The results were clear: even the lowest dose (0.5 mg/kg of body weight) effectively preserved beta cell function for a year. Critically, this dose also significantly reduced side effects, such as serum sickness (an immune reaction to animal-derived proteins in the drug). Higher doses, while equally effective, triggered far more severe adverse reactions.
Why This Matters: Cost and Accessibility
The study’s lead author, Dr. Chantal Mathieu, emphasized the drug’s appeal: “The ATG worked wonderfully… the biggest benefit was in the smallest children.” This is important because existing treatments like teplizumab (Tzield) are approved only for very early-stage diabetes, limiting their applicability. Other options, such as baricitinib, require continuous use. ATG is not only effective but also inexpensive and widely available, making it a viable option for broader patient access.

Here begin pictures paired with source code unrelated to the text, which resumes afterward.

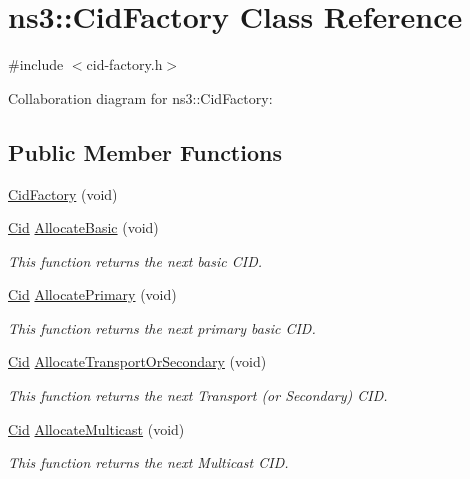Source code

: \hypertarget{classns3_1_1CidFactory}{}\section{ns3\+:\+:Cid\+Factory Class Reference}
\label{classns3_1_1CidFactory}


{\ttfamily \#include $<$cid-\/factory.\+h$>$}



Collaboration diagram for ns3\+:\+:Cid\+Factory\+:
\subsection*{Public Member Functions}
\begin{DoxyCompactItemize}
\item 
\hyperlink{classns3_1_1CidFactory_a5814c04295a0c0b107a38a6039289882}{Cid\+Factory} (void)
\item 
\hyperlink{classns3_1_1Cid}{Cid} \hyperlink{classns3_1_1CidFactory_aac9c1964a20ab7218f0be613a3bea9a0}{Allocate\+Basic} (void)
\begin{DoxyCompactList}\small\item\em This function returns the next basic C\+ID. \end{DoxyCompactList}\item 
\hyperlink{classns3_1_1Cid}{Cid} \hyperlink{classns3_1_1CidFactory_a97a554509278a2aea02cc57ad42e633d}{Allocate\+Primary} (void)
\begin{DoxyCompactList}\small\item\em This function returns the next primary basic C\+ID. \end{DoxyCompactList}\item 
\hyperlink{classns3_1_1Cid}{Cid} \hyperlink{classns3_1_1CidFactory_a8d78cf5c65467740cde02b94f70c4bab}{Allocate\+Transport\+Or\+Secondary} (void)
\begin{DoxyCompactList}\small\item\em This function returns the next Transport (or Secondary) C\+ID. \end{DoxyCompactList}\item 
\hyperlink{classns3_1_1Cid}{Cid} \hyperlink{classns3_1_1CidFactory_aafc0b7e9d509b683c2fecfed8e799cdd}{Allocate\+Multicast} (void)
\begin{DoxyCompactList}\small\item\em This function returns the next Multicast C\+ID. \end{DoxyCompactList}\item 

\end{DoxyCompactItemize}
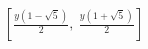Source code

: \documentclass[preview]{standalone}
\begin{document}
\begin{align*}
\left[ \frac{y \left(1 - \sqrt{5}\right)}{2}, \  \frac{y \left(1 + \sqrt{5}\right)}{2}\right]
\end{align*}
\end{document}
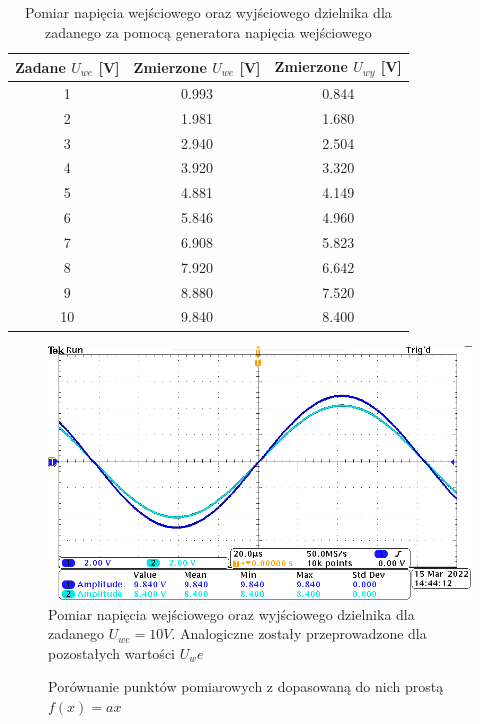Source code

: \documentclass[11pt]{extarticle}
\begin{document}
	\begin{table}[htp]
		\centering
		\begin{tabular}{c|c|c}
			\hline
			Zadane \(U_{we}\) [V] & Zmierzone \(U_{we}\) [V] & Zmierzone \(U_{wy}\) [V]
			\\ \hline\hline
			1 & 0.993 & 0.844 \\ \hline
			2 & 1.981 & 1.680 \\ \hline
			3 & 2.940 & 2.504 \\ \hline
			4 & 3.920 & 3.320 \\ \hline
			5 & 4.881 & 4.149 \\ \hline
			6 & 5.846 & 4.960 \\ \hline
			7 & 6.908 & 5.823 \\ \hline
			8 & 7.920 & 6.642 \\ \hline
			9 & 8.880 & 7.520 \\ \hline
			10 & 9.840 & 8.400 \\ \hline
		\end{tabular}
		\caption{Pomiar napięcia wejściowego oraz wyjściowego dzielnika dla zadanego za pomocą generatora napięcia wejściowego}
	\end{table}

	\begin{figure}[htp]
		\centering
		\includegraphics[width=\textwidth]{include/4/10V.png}
		\caption{
			Pomiar napięcia wejściowego oraz wyjściowego dzielnika dla zadanego \(U_{we} = 10V\).
			Analogiczne zostały przeprowadzone dla pozostałych wartości \(U_we\)
		}
	\end{figure}

	\begin{figure}[htp]
		\centering
		
		\caption{Porównanie punktów pomiarowych z dopasowaną do nich prostą \(f(x) = ax\)}
	\end{figure}
\end{document}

Future Developments: Genetically Modified Antibodies
Researchers are now exploring a next-generation version of ATG grown in genetically modified cows, engineered to produce human antibodies. This could eliminate serum sickness altogether and potentially improve efficacy. The trial, led by Dr. Michael Haller at the University of Florida’s Diabetes Institute, is expected to begin late this year or early next.
The hope is that this new formulation will be even safer and more effective in treating type 1 diabetes.
This research offers renewed optimism for managing T1D, particularly in young children, by providing a cost-effective and well-tolerated treatment option. While a multi-drug approach may ultimately be necessary, ATG represents a significant step forward in delaying disease progression and improving long-term health outcomes.